Dataset entries:
___

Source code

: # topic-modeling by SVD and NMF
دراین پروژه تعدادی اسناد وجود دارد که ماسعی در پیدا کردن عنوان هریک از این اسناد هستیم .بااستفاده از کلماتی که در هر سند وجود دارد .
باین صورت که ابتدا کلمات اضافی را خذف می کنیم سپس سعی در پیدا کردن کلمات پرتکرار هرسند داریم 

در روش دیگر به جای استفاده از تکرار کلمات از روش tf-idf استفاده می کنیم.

___

How to complete this task: When you answer, set down the entries above precisely as they read.

Response area:
Source code

: # topic-modeling by SVD and NMF
دراین پروژه تعدادی اسناد وجود دارد که ماسعی در پیدا کردن عنوان هریک از این اسناد هستیم .بااستفاده از کلماتی که در هر سند وجود دارد .
باین صورت که ابتدا کلمات اضافی را خذف می کنیم سپس سعی در پیدا کردن کلمات پرتکرار هرسند داریم 

در روش دیگر به جای استفاده از تکرار کلمات از روش tf-idf استفاده می کنیم.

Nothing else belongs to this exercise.